É também conhecido por ter participado da luta armada contra o Regime militar no Brasil (1964–1985), como militante do Movimento Revolucionário Oito de Outubro, que tentava instaurar o socialismo no Brasil. Na época, trabalhava como repórter do Jornal do Brasil, no Rio de Janeiro.
Participou do sequestro do embaixador norte-americano Charles Elbrick às vésperas do 7 de setembro de 1969. O episódio é narrado em seu livro O que é isso, companheiro?, de 1979. O sequestro ocorreu como forma de pressionar o regime militar a libertar quinze presos políticos, ligados a organizações clandestinas da esquerda política. De fato, tais presos foram libertos e banidos do país, mas os envolvidos no sequestro foram presos algum tempo depois. O próprio Gabeira foi preso em 1970 na cidade de São Paulo. Resistiu à prisão e tentou fugir em direção a um matagal que existia por perto. Vários tiros foram disparados e um deles atingiu suas costas, perfurando rim, estômago e fígado.
Preso, foi liberto em junho do mesmo ano, tendo sido trocado com outros 39 presos pelo embaixador alemão Ehrenfried von Holleben, que também havia sido sequestrado. O grupo foi banido do país e embarcado para a Argélia.
Fernando Gabeira esteve exilado entre 1970 e 1979. Em dez anos, esteve em vários países, entre eles Chile, Suécia e Itália. Na Suécia, onde viveu a maior parte de seu exílio, estudou Antropologia na Universidade de Estocolmo e exerceu da profissão de reporter até a função de condutor de metrô, em Estocolmo. Voltou ao Brasil, em 1979, com a Lei da Anistia. Passou, então, a atuar como jornalista e escritor, defendendo o fim do regime militar. Após 1985, apoiou a causa dos direitos das minorias e do meio ambiente.
Gabeira é primo da jornalista Leda Nagle. Durante o exílio, casou-se com sua companheira de militância política, Vera Sílvia Magalhães. Já de volta ao Brasil, foi casado por dezesseis anos com a estilista Yamê Reis, com quem teve duas filhas — a psicóloga Tami e a surfista Maya Gabeira.

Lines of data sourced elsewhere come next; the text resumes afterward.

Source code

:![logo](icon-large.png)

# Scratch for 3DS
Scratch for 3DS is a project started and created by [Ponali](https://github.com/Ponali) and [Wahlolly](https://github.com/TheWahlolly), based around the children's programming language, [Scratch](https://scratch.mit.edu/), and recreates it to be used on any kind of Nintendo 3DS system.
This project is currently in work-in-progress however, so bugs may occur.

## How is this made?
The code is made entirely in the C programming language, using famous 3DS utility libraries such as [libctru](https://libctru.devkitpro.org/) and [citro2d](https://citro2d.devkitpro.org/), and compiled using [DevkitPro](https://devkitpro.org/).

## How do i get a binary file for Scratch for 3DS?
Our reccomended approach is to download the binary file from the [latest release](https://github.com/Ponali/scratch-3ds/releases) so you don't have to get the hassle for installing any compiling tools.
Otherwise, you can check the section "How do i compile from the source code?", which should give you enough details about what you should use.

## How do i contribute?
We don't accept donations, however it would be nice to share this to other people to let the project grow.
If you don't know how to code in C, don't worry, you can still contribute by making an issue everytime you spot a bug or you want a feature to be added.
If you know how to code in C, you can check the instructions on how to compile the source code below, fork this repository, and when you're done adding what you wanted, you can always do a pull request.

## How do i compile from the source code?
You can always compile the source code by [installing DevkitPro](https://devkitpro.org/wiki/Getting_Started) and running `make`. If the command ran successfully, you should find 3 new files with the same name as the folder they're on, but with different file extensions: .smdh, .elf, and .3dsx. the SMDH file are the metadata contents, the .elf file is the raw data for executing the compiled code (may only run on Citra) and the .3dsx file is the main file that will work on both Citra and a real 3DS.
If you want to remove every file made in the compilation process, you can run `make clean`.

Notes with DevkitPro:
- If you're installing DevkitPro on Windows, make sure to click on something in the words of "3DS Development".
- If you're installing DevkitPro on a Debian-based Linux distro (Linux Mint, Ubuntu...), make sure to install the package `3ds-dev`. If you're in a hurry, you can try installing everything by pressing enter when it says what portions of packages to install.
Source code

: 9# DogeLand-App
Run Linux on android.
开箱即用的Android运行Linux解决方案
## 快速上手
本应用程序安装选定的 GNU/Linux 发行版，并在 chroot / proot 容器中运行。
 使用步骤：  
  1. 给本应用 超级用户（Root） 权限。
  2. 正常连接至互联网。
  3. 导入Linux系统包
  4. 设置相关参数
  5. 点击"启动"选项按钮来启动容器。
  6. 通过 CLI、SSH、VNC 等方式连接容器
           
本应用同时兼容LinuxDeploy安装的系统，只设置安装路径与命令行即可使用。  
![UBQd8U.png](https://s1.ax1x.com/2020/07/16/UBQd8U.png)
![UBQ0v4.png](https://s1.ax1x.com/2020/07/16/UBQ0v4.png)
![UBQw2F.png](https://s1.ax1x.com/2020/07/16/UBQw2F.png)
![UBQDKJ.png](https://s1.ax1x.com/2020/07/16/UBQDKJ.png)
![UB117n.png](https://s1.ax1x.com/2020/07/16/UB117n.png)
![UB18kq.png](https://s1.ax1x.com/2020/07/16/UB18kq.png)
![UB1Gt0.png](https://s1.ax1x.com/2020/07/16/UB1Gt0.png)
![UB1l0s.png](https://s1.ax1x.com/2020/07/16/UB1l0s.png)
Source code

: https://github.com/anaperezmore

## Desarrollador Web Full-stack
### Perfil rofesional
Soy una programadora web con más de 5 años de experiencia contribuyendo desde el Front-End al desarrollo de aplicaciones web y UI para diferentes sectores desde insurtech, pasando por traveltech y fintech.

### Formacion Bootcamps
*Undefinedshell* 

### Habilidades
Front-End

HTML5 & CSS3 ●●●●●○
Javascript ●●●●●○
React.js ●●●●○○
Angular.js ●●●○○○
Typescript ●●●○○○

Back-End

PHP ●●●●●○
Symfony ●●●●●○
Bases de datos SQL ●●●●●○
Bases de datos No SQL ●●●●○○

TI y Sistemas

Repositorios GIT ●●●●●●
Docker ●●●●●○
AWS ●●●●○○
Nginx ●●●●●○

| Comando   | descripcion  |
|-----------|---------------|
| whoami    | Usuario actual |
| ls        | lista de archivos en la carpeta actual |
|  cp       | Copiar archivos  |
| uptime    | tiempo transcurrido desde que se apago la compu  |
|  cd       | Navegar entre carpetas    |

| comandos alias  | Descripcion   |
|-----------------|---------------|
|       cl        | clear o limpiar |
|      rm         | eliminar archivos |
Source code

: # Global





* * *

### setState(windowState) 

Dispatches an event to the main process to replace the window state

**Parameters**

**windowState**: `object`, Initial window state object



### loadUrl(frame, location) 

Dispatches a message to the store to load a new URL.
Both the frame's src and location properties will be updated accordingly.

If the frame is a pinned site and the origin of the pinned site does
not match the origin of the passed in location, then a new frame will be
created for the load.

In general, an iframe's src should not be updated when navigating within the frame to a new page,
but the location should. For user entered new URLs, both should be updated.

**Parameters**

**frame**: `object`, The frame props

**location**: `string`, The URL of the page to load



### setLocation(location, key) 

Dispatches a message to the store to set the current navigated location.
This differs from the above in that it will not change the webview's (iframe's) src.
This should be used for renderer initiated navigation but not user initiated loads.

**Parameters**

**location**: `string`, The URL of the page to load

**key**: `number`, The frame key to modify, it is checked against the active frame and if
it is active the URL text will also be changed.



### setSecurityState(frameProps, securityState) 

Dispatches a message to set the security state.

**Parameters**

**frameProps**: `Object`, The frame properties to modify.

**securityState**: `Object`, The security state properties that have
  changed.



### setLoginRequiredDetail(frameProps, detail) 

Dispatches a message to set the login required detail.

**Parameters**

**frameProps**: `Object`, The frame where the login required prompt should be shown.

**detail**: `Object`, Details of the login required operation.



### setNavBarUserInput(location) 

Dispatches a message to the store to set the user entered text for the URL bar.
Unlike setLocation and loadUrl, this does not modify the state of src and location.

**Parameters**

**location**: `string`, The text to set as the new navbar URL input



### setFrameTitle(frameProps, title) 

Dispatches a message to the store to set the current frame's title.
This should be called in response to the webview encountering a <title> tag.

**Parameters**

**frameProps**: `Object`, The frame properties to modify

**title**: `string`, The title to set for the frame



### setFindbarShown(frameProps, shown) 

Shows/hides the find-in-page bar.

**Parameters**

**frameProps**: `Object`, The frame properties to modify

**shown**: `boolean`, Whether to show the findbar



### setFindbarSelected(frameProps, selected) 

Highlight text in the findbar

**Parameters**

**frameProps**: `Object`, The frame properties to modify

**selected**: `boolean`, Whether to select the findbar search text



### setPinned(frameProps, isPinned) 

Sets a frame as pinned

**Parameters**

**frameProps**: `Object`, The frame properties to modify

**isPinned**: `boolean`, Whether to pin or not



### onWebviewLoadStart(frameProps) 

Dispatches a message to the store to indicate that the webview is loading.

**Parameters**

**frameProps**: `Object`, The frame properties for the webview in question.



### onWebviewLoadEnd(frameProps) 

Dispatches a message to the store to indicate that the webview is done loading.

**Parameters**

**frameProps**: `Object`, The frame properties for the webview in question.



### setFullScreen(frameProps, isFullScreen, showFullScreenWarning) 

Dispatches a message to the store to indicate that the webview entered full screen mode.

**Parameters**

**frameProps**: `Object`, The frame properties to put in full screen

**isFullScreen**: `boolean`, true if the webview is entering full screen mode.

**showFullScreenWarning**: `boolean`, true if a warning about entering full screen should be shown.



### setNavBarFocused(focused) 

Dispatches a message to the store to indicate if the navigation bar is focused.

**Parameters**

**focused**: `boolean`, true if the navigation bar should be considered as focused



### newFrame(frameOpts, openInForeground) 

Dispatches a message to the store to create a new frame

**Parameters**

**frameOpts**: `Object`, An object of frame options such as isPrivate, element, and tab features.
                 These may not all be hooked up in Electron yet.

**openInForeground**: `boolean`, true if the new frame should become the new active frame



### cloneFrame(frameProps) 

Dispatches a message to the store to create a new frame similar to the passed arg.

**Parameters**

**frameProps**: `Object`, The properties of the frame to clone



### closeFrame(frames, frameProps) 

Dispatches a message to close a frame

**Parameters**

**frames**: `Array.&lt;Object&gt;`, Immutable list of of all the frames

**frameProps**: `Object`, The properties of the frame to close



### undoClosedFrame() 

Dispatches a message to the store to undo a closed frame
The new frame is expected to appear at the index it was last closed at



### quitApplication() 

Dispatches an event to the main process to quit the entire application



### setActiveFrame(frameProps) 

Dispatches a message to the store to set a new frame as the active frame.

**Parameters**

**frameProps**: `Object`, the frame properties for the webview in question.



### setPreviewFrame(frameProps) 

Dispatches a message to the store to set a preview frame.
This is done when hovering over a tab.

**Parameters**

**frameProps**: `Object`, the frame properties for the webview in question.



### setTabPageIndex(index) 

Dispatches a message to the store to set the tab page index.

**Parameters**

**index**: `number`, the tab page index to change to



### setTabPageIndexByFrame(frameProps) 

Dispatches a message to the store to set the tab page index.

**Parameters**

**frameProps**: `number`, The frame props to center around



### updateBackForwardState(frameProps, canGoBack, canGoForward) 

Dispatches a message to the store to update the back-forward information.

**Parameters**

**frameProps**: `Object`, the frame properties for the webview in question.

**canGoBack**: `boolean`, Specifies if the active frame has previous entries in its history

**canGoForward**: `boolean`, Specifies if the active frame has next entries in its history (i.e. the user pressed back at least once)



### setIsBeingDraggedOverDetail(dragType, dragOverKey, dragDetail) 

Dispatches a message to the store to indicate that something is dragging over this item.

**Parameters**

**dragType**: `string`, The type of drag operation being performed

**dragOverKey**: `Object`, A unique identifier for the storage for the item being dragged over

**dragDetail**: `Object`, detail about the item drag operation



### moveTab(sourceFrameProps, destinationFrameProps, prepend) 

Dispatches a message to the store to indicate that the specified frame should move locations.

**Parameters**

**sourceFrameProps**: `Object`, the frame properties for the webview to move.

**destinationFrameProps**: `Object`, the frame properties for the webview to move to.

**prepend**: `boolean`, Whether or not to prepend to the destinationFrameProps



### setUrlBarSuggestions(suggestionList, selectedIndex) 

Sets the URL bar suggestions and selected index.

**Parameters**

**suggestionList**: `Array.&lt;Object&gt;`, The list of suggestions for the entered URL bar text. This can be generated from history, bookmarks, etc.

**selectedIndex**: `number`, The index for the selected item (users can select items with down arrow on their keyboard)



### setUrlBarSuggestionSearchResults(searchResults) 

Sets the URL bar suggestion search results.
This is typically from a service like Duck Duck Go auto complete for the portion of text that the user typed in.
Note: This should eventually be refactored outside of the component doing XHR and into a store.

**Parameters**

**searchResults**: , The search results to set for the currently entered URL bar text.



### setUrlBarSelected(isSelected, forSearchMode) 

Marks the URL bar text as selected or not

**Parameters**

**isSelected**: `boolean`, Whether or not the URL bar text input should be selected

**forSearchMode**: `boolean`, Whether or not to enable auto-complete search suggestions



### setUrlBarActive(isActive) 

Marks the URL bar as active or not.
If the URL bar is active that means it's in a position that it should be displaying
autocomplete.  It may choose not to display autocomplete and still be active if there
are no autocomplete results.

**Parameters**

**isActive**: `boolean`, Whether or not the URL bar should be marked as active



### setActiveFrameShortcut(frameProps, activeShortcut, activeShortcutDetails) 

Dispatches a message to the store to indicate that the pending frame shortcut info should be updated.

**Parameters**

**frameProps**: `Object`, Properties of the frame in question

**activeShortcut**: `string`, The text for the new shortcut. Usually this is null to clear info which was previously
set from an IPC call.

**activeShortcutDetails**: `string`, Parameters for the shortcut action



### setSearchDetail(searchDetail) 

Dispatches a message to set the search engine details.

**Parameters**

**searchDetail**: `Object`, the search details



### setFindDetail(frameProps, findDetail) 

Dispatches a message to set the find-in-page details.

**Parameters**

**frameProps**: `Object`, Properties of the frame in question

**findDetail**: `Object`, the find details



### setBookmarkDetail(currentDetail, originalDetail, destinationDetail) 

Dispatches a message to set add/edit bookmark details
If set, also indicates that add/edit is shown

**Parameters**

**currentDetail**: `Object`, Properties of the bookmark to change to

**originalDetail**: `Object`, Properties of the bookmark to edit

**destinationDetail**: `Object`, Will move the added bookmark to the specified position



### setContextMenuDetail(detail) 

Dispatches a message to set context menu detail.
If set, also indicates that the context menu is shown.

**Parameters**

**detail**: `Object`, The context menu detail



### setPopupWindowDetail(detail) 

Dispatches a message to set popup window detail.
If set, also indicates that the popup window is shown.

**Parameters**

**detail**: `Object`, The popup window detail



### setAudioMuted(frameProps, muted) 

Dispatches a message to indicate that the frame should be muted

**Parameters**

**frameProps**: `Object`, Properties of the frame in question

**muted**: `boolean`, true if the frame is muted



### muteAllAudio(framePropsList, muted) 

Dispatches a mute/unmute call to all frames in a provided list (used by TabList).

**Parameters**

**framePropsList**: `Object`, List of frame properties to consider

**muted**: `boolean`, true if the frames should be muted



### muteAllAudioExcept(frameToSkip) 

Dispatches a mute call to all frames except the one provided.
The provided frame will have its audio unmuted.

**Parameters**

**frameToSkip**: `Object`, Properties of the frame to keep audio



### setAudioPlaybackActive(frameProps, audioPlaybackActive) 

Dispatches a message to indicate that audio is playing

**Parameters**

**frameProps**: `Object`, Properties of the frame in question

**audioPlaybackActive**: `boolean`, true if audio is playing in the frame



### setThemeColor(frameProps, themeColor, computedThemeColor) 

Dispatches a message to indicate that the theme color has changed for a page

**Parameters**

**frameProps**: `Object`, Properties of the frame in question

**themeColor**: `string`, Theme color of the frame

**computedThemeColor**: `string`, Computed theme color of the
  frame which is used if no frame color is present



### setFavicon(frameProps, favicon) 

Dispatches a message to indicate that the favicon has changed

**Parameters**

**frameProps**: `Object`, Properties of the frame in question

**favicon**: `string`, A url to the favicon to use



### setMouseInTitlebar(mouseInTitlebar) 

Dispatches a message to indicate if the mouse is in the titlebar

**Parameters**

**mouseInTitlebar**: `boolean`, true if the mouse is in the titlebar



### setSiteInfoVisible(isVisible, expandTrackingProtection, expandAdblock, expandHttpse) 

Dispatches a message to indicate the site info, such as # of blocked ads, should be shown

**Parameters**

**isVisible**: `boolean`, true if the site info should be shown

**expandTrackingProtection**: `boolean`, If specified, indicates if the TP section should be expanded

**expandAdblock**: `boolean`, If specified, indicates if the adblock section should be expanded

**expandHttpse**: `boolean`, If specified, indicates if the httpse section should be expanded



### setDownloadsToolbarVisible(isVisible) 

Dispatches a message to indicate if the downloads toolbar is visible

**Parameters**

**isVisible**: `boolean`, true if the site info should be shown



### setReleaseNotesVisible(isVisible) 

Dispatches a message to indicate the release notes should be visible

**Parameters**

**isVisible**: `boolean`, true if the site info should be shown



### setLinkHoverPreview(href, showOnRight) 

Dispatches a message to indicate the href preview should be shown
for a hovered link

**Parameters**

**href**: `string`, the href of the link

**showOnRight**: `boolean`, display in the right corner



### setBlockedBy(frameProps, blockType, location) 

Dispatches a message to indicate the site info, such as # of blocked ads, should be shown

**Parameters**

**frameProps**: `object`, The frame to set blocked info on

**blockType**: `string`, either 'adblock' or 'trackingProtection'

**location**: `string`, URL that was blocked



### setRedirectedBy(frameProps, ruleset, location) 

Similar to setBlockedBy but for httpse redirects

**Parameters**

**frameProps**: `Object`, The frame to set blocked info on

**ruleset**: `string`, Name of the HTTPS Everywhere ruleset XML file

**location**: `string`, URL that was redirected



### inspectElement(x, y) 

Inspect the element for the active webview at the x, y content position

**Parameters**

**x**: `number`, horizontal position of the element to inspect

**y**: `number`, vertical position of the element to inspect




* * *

O casal se divorciou em 1999. Atualmente, é casado com a atriz e empresária Neila Tavares.
[editar] Carreira política
Após voltar ao Brasil, em 1986 Fernando Gabeira foi candidato ao Governo do Estado do Rio de Janeiro pelo PT, sendo derrotado por Moreira Franco; em 1989 concorreu à Presidência da República, dessa vez pelo PV, obtendo 0,18% dos votos.
Em 1994, Fernando Gabeira é eleito deputado federal, pelo Partido Verde do Rio de Janeiro, sendo reeleito em 1998. Em 2002, trocou o Partido Verde pelo PT novamente, sendo novamente eleito. Após considerar um absurdo ter tido que esperar durante uma hora para ser atendido pelo então Ministro-Chefe da Casa Civil José Dirceu,[2] decidiu abandonar mais uma vez o partido, ficando algum tempo sem legenda.
Em 2005, na Câmara dos Deputados, Gabeira chamou o então Presidente da Casa, Severino Cavalcanti de "vergonha para o país", e ameaçou começar um movimento para derrubá-lo se ele continuasse a apoiar em nome do Congresso empresas que utilizam trabalho escravo.[3] Também participou da CPI das Sanguessugas, em 2006, como um dos sub-relatores.
Filiando-se novamente ao PV, concorreu à reeleição, sendo o deputado federal mais votado do Rio de Janeiro em 2006.
Em 2008, lançou sua candidatura a prefeitura do Rio de Janeiro em uma aliança com o PSDB e o PPS. Fernando Gabeira ficou em segundo lugar no primeiro turno das eleições à prefeitura do Rio de Janeiro, ocorrida no dia 5 de outubro, com 839.994 dos votos válidos, ou 25.61%.[4] No segundo turno, Fernando Gabeira obteve 1.640.970 de votos, ou 49,17% dos votos válidos e perdeu por uma diferença de apenas 1,66% para seu adversário, Eduardo Paes.[5]
Em 2009, Gabeira admitiu o uso indevido da sua cota parlamentar de passagens aéreas,[6] possibilitando que terceiros, cujos nomes não foram divulgados, viajassem utilizando o dinheiro público. O próprio deputado admitiu que este escândalo pode significar sua morte política, tendo inclusive cogitado abandonar a carreira pública,[7] mudando de opinião logo em seguida.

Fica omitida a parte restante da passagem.